Recorded information:
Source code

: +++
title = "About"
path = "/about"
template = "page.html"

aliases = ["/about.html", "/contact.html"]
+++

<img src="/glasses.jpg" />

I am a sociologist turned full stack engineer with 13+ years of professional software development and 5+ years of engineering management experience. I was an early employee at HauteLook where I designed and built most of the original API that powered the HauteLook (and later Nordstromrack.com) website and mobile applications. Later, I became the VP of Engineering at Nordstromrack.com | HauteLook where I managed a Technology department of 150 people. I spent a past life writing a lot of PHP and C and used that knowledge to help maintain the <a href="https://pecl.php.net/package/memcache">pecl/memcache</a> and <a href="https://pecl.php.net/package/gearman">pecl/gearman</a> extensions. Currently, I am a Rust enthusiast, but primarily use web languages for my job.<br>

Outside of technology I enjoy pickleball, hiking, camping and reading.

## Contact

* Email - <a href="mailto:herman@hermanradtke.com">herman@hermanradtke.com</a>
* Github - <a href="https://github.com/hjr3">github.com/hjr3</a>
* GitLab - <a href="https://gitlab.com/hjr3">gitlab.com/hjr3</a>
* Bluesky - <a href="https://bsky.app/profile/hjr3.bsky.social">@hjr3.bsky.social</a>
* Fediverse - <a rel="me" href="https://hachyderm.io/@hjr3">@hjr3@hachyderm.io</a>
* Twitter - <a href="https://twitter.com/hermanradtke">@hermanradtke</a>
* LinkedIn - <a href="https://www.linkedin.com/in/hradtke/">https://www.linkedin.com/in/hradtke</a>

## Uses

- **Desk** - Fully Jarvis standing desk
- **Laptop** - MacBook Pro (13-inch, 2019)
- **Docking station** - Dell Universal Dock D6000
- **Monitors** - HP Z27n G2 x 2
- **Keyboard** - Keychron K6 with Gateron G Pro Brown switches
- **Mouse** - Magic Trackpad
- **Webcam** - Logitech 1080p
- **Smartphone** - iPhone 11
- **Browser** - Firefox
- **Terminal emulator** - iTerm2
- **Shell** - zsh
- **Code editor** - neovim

Your goal: Across the whole listing above, state how many lines contain "html". Only the number is wanted.

Reply: 2